What is being asked: Your reply should hold exactly the lines from the one that contains "Parsing constructor." through the end of the data. Repeat them word for word.

Saved entries:

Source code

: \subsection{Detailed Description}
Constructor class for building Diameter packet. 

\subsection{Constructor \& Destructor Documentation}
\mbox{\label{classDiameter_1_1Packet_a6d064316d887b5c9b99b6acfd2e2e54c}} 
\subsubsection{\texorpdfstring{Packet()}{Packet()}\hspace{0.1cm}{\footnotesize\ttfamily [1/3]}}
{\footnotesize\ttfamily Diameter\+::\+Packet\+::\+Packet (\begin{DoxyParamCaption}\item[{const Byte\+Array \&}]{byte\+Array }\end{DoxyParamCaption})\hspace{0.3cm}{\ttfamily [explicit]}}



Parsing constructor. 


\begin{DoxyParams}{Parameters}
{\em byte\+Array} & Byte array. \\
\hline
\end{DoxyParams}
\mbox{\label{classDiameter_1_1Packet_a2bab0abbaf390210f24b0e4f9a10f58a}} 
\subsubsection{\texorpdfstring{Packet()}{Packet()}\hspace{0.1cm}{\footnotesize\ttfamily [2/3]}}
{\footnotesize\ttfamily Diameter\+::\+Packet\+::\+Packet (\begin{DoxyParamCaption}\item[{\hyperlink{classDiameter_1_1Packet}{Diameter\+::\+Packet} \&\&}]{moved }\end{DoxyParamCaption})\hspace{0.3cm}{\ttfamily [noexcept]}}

Result of this exercise:
Parsing constructor. 


\begin{DoxyParams}{Parameters}
{\em byte\+Array} & Byte array. \\
\hline
\end{DoxyParams}
\mbox{\label{classDiameter_1_1Packet_a2bab0abbaf390210f24b0e4f9a10f58a}} 
\subsubsection{\texorpdfstring{Packet()}{Packet()}\hspace{0.1cm}{\footnotesize\ttfamily [2/3]}}
{\footnotesize\ttfamily Diameter\+::\+Packet\+::\+Packet (\begin{DoxyParamCaption}\item[{\hyperlink{classDiameter_1_1Packet}{Diameter\+::\+Packet} \&\&}]{moved }\end{DoxyParamCaption})\hspace{0.3cm}{\ttfamily [noexcept]}}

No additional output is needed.